*** Opening of Source data ***

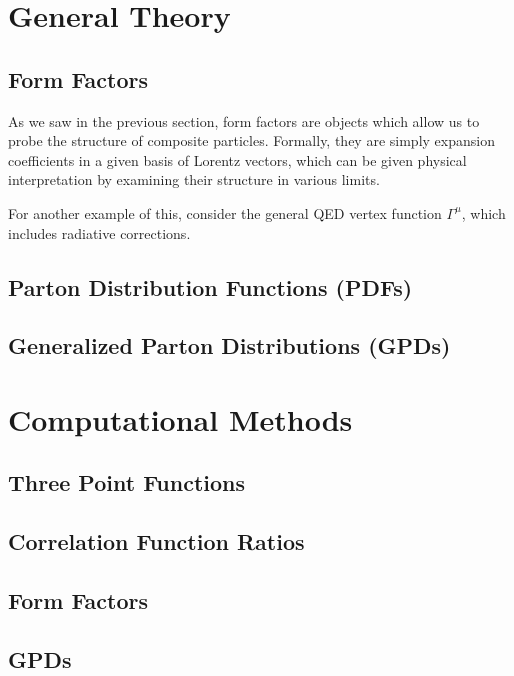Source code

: \documentclass[11pt, oneside]{article}   	%
\theoremstyle{definition}
\begin{document}
\newpage
\section{General Theory}

\subsection{Form Factors}

As we saw in the previous section, form factors are objects which allow us to probe the structure of composite particles. Formally, 
they are simply expansion coefficients in a given basis of Lorentz vectors, which can be given physical interpretation by 
examining their structure in various limits. 

For another example of this, consider the general QED vertex function $\Gamma^\mu$, which includes radiative corrections. 

\subsection{Parton Distribution Functions (PDFs)}

\subsection{Generalized Parton Distributions (GPDs)}

\newpage
\section{Computational Methods}

\subsection{Three Point Functions}

\subsection{Correlation Function Ratios}

\subsection{Form Factors}

\subsection{GPDs}
\end{document}
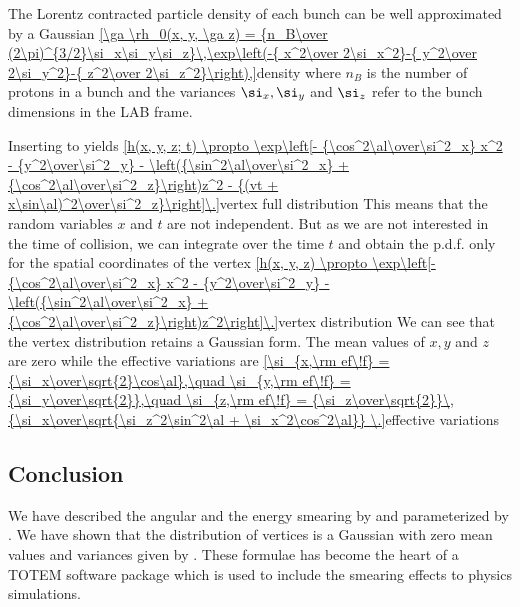 The Lorentz contracted particle density of each bunch can be well approximated by a Gaussian
\eqref{\ga \rh_0(x, y, \ga z) = {n_B\over (2\pi)^{3/2}\si_x\si_y\si_z}\,\exp\left(-{ x^2\over 2\si_x^2}-{ y^2\over 2\si_y^2}-{ z^2\over 2\si_z^2}\right),}{density}
where $n_B$ is the number of protons in a bunch and the variances $\si_x, \si_y$ and $\si_z$ refer to the bunch dimensions in the LAB frame.

Inserting  to  yields
\eqref{h(x, y, z; t) \propto \exp\left[- {\cos^2\al\over\si^2_x} x^2 - {y^2\over\si^2_y} - \left({\sin^2\al\over\si^2_x} + {\cos^2\al\over\si^2_z}\right)z^2 - {(vt + x\sin\al)^2\over\si^2_z}\right]\.}{vertex full distribution}
This means that the random variables $x$ and $t$ are not independent. But as we are not interested in the time of collision, we can integrate over the time $t$ and obtain the \hbox{p.d.f.} only for the spatial coordinates of the vertex
\eqref{h(x, y, z) \propto \exp\left[- {\cos^2\al\over\si^2_x} x^2 - {y^2\over\si^2_y} - \left({\sin^2\al\over\si^2_x} + {\cos^2\al\over\si^2_z}\right)z^2\right]\.}{vertex distribution}
We can see that the vertex distribution retains a Gaussian form. The mean values of $x, y$ and $z$ are zero while the effective variations are
\eqref{\si_{x,\rm ef\!f} = {\si_x\over\sqrt{2}\cos\al},\quad \si_{y,\rm ef\!f} = {\si_y\over\sqrt{2}},\quad \si_{z,\rm ef\!f} = {\si_z\over\sqrt{2}}\,{\si_x\over\sqrt{\si_z^2\sin^2\al + \si_x^2\cos^2\al}} \.}{effective variations}


\subsection{Conclusion}

We have described the angular and the energy smearing by  and parameterized by . We have shown that the distribution of vertices is a Gaussian with zero mean values and variances given by . These formulae has become the heart of a TOTEM software package which is used to include the smearing effects to physics simulations.
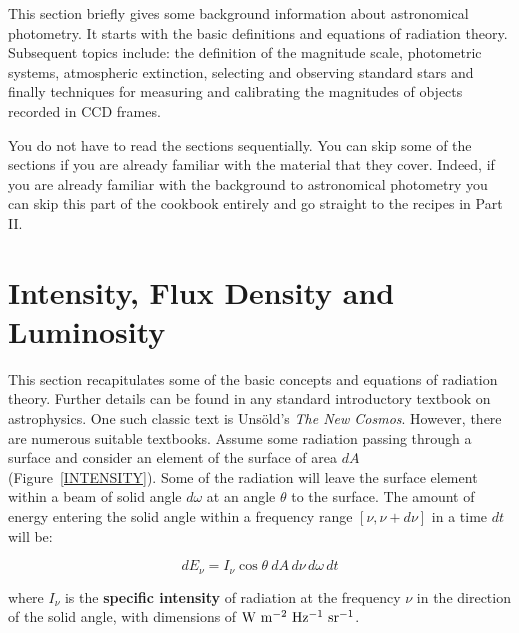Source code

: \documentclass[twoside,11pt,nolof]{starlink}
\begin{document}
This section briefly gives some background information about
astronomical photometry.  It starts with the basic definitions and
equations of radiation theory.  Subsequent topics include: the
definition of the magnitude scale, photometric systems, atmospheric
extinction, selecting and observing standard stars and finally
techniques for measuring and calibrating the magnitudes of objects
recorded in CCD frames.

You do not have to read the sections sequentially.  You can skip some
of the sections if you are already familiar with the material that they
cover.  Indeed, if you are already familiar with the background to
astronomical photometry you can skip this part of the cookbook entirely
and go straight to the recipes in Part II.


\section{\label{IFDL}Intensity, Flux Density and Luminosity}

This section recapitulates some of the basic concepts and equations
of radiation theory.  Further details can be found in any standard
introductory textbook on astrophysics.  One such classic text is
Uns\"{o}ld's \textit{The New Cosmos}\/\cite{UNSOLD67}.  However, there are
numerous suitable textbooks.  Assume some radiation passing
through a surface and consider an element of the surface of area $dA$
(Figure~\ref{INTENSITY}).  Some of the radiation will leave the surface
element within a beam of solid angle $d\omega$ at an angle $\theta$ to
the surface.  The amount of energy entering the solid angle within a
frequency range $[ \nu, \nu+d\nu ]$ in a time $dt$ will be:

\begin{equation}
dE_{\nu} = I_{\nu} \cos \theta\: dA\, d\nu\, d\omega\, dt
\end{equation}

where $I_\nu$ is the \textbf{specific intensity} of radiation at the
frequency $\nu$ in the direction of the solid angle, with dimensions
of ${\rm W~m^{-2}~Hz^{-1}~sr^{-1}}$.
\end{document}
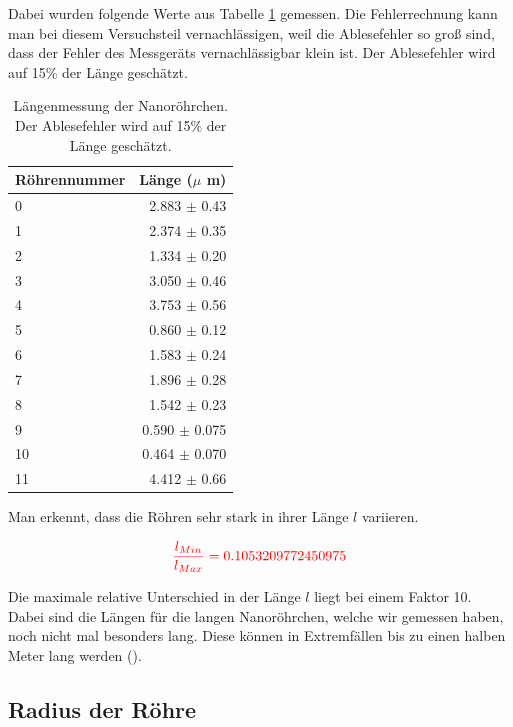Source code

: Dabei wurden folgende Werte aus Tabelle \ref{TabLaenge} gemessen. Die Fehlerrechnung kann man bei diesem 
Versuchsteil vernachlässigen, weil die Ablesefehler so groß sind, dass der Fehler des Messgeräts vernachlässigbar klein ist. Der Ablesefehler wird auf 15\% der Länge geschätzt. \\

\begin{table}
    \centering
    \begin{tabular}{lr}
        \toprule
        Röhrennummer &   Länge ($\mu$ m) \\
        \midrule
        0  &  2.883 $\pm$ 0.43 \\
        1  &  2.374 $\pm$ 0.35\\
        2  &  1.334 $\pm$ 0.20 \\
        3  &  3.050 $\pm$ 0.46 \\
        4  &  3.753 $\pm$ 0.56 \\
        5  &   0.860 $\pm$ 0.12\\
        6  &  1.583 $\pm$ 0.24 \\
        7  &  1.896 $\pm$ 0.28 \\
        8  &  1.542 $\pm$ 0.23 \\
        9  &   0.590 $\pm$ 0.075 \\
        10 &   0.464 $\pm$ 0.070 \\
        11 &  4.412 $\pm$ 0.66\\
        \bottomrule
    \end{tabular}
    \caption{Längenmessung der Nanoröhrchen. Der Ablesefehler wird auf 15\% der Länge geschätzt. \\
    }
    \label{TabLaenge}
\end{table}

Man erkennt, dass die Röhren sehr stark in ihrer Länge $l$  variieren.

\begin{equation}
    \textcolor{red}{\frac{l_{Min}}{l_{Max}} = 0.1053209772450975}
\end{equation}

Die maximale relative Unterschied in der Länge $l$ liegt bei einem Faktor 10. Dabei sind die Längen für die langen 
Nanoröhrchen, welche wir gemessen haben, noch nicht mal besonders lang. Diese können in Extremfällen bis zu
einen halben Meter lang werden (\cite{Dagani2002}).

\subsection*{Radius der Röhre}

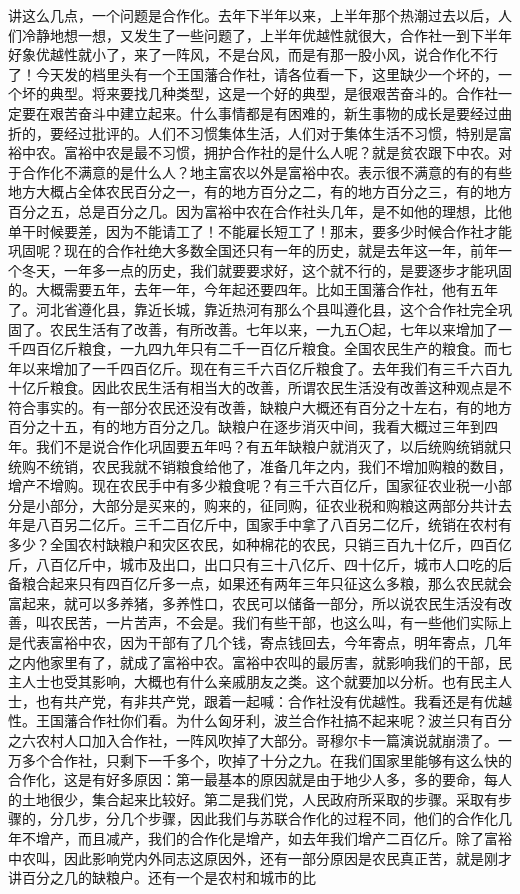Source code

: 讲这么几点，一个问题是合作化。去年下半年以来，上半年那个热潮过去以后，人们冷静地想一想，又发生了一些问题了，上半年优越性就很大，合作社一到下半年好象优越性就小了，来了一阵风，不是台风，而是有那一股小风，说合作化不行了！今天发的档里头有一个王国藩合作社，请各位看一下，这里缺少一个坏的，一个坏的典型。将来要找几种类型，这是一个好的典型，是很艰苦奋斗的。合作社一定要在艰苦奋斗中建立起来。什么事情都是有困难的，新生事物的成长是要经过曲折的，要经过批评的。人们不习惯集体生活，人们对于集体生活不习惯，特别是富裕中农。富裕中农是最不习惯，拥护合作社的是什么人呢？就是贫农跟下中农。对于合作化不满意的是什么人？地主富农以外是富裕中农。表示很不满意的有的有些地方大概占全体农民百分之一，有的地方百分之二，有的地方百分之三，有的地方百分之五，总是百分之几。因为富裕中农在合作社头几年，是不如他的理想，比他单干时候要差，因为不能请工了！不能雇长短工了！那末，要多少时候合作社才能巩固呢？现在的合作社绝大多数全国还只有一年的历史，就是去年这一年，前年一个冬天，一年多一点的历史，我们就要要求好，这个就不行的，是要逐步才能巩固的。大概需要五年，去年一年，今年起还要四年。比如王国藩合作社，他有五年了。河北省遵化县，靠近长城，靠近热河有那么个县叫遵化县，这个合作社完全巩固了。农民生活有了改善，有所改善。七年以来，一九五〇起，七年以来增加了一千四百亿斤粮食，一九四九年只有二千一百亿斤粮食。全国农民生产的粮食。而七年以来增加了一千四百亿斤。现在有三千六百亿斤粮食了。去年我们有三千六百九十亿斤粮食。因此农民生活有相当大的改善，所谓农民生活没有改善这种观点是不符合事实的。有一部分农民还没有改善，缺粮户大概还有百分之十左右，有的地方百分之十五，有的地方百分之几。缺粮户在逐步消灭中间，我看大概过三年到四年。我们不是说合作化巩固要五年吗？有五年缺粮户就消灭了，以后统购统销就只统购不统销，农民我就不销粮食给他了，准备几年之内，我们不增加购粮的数目，增产不增购。现在农民手中有多少粮食呢？有三千六百亿斤，国家征农业税一小部分是小部分，大部分是买来的，购来的，征同购，征农业税和购粮这两部分共计去年是八百另二亿斤。三千二百亿斤中，国家手中拿了八百另二亿斤，统销在农村有多少？全国农村缺粮户和灾区农民，如种棉花的农民，只销三百九十亿斤，四百亿斤，八百亿斤中，城市及出口，出口只有三十八亿斤、四十亿斤，城市人口吃的后备粮合起来只有四百亿斤多一点，如果还有两年三年只征这么多粮，那么农民就会富起来，就可以多养猪，多养性口，农民可以储备一部分，所以说农民生活没有改善，叫农民苦，一片苦声，不会是。我们有些干部，也这么叫，有一些他们实际上是代表富裕中农，因为干部有了几个钱，寄点钱回去，今年寄点，明年寄点，几年之内他家里有了，就成了富裕中农。富裕中农叫的最厉害，就影响我们的干部，民主人士也受其影响，大概也有什么亲戚朋友之类。这个就要加以分析。也有民主人士，也有共产党，有非共产党，跟着一起喊：合作社没有优越性。我看还是有优越性。王国藩合作社你们看。为什么匈牙利，波兰合作社搞不起来呢？波兰只有百分之六农村人口加入合作社，一阵风吹掉了大部分。哥穆尔卡一篇演说就崩溃了。一万多个合作社，只剩下一千多个，吹掉了十分之九。在我们国家里能够有这么快的合作化，这是有好多原因：第一最基本的原因就是由于地少人多，多的要命，每人的土地很少，集合起来比较好。第二是我们党，人民政府所采取的步骤。采取有步骤的，分几步，分几个步骤，因此我们与苏联合作化的过程不同，他们的合作化几年不增产，而且减产，我们的合作化是增产，如去年我们增产二百亿斤。除了富裕中农叫，因此影响党内外同志这原因外，还有一部分原因是农民真正苦，就是刚才讲百分之几的缺粮户。还有一个是农村和城市的比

*** Close of Source data ***

| Prompt |
Return exactly the lines from the one containing "Nanoröhrchen, welche wir" through the end of the records, leaving out every picture.

| Expected output |
Nanoröhrchen, welche wir gemessen haben, noch nicht mal besonders lang. Diese können in Extremfällen bis zu
einen halben Meter lang werden (\cite{Dagani2002}).

\subsection*{Radius der Röhre}

Source code

: 讲这么几点，一个问题是合作化。去年下半年以来，上半年那个热潮过去以后，人们冷静地想一想，又发生了一些问题了，上半年优越性就很大，合作社一到下半年好象优越性就小了，来了一阵风，不是台风，而是有那一股小风，说合作化不行了！今天发的档里头有一个王国藩合作社，请各位看一下，这里缺少一个坏的，一个坏的典型。将来要找几种类型，这是一个好的典型，是很艰苦奋斗的。合作社一定要在艰苦奋斗中建立起来。什么事情都是有困难的，新生事物的成长是要经过曲折的，要经过批评的。人们不习惯集体生活，人们对于集体生活不习惯，特别是富裕中农。富裕中农是最不习惯，拥护合作社的是什么人呢？就是贫农跟下中农。对于合作化不满意的是什么人？地主富农以外是富裕中农。表示很不满意的有的有些地方大概占全体农民百分之一，有的地方百分之二，有的地方百分之三，有的地方百分之五，总是百分之几。因为富裕中农在合作社头几年，是不如他的理想，比他单干时候要差，因为不能请工了！不能雇长短工了！那末，要多少时候合作社才能巩固呢？现在的合作社绝大多数全国还只有一年的历史，就是去年这一年，前年一个冬天，一年多一点的历史，我们就要要求好，这个就不行的，是要逐步才能巩固的。大概需要五年，去年一年，今年起还要四年。比如王国藩合作社，他有五年了。河北省遵化县，靠近长城，靠近热河有那么个县叫遵化县，这个合作社完全巩固了。农民生活有了改善，有所改善。七年以来，一九五〇起，七年以来增加了一千四百亿斤粮食，一九四九年只有二千一百亿斤粮食。全国农民生产的粮食。而七年以来增加了一千四百亿斤。现在有三千六百亿斤粮食了。去年我们有三千六百九十亿斤粮食。因此农民生活有相当大的改善，所谓农民生活没有改善这种观点是不符合事实的。有一部分农民还没有改善，缺粮户大概还有百分之十左右，有的地方百分之十五，有的地方百分之几。缺粮户在逐步消灭中间，我看大概过三年到四年。我们不是说合作化巩固要五年吗？有五年缺粮户就消灭了，以后统购统销就只统购不统销，农民我就不销粮食给他了，准备几年之内，我们不增加购粮的数目，增产不增购。现在农民手中有多少粮食呢？有三千六百亿斤，国家征农业税一小部分是小部分，大部分是买来的，购来的，征同购，征农业税和购粮这两部分共计去年是八百另二亿斤。三千二百亿斤中，国家手中拿了八百另二亿斤，统销在农村有多少？全国农村缺粮户和灾区农民，如种棉花的农民，只销三百九十亿斤，四百亿斤，八百亿斤中，城市及出口，出口只有三十八亿斤、四十亿斤，城市人口吃的后备粮合起来只有四百亿斤多一点，如果还有两年三年只征这么多粮，那么农民就会富起来，就可以多养猪，多养性口，农民可以储备一部分，所以说农民生活没有改善，叫农民苦，一片苦声，不会是。我们有些干部，也这么叫，有一些他们实际上是代表富裕中农，因为干部有了几个钱，寄点钱回去，今年寄点，明年寄点，几年之内他家里有了，就成了富裕中农。富裕中农叫的最厉害，就影响我们的干部，民主人士也受其影响，大概也有什么亲戚朋友之类。这个就要加以分析。也有民主人士，也有共产党，有非共产党，跟着一起喊：合作社没有优越性。我看还是有优越性。王国藩合作社你们看。为什么匈牙利，波兰合作社搞不起来呢？波兰只有百分之六农村人口加入合作社，一阵风吹掉了大部分。哥穆尔卡一篇演说就崩溃了。一万多个合作社，只剩下一千多个，吹掉了十分之九。在我们国家里能够有这么快的合作化，这是有好多原因：第一最基本的原因就是由于地少人多，多的要命，每人的土地很少，集合起来比较好。第二是我们党，人民政府所采取的步骤。采取有步骤的，分几步，分几个步骤，因此我们与苏联合作化的过程不同，他们的合作化几年不增产，而且减产，我们的合作化是增产，如去年我们增产二百亿斤。除了富裕中农叫，因此影响党内外同志这原因外，还有一部分原因是农民真正苦，就是刚才讲百分之几的缺粮户。还有一个是农村和城市的比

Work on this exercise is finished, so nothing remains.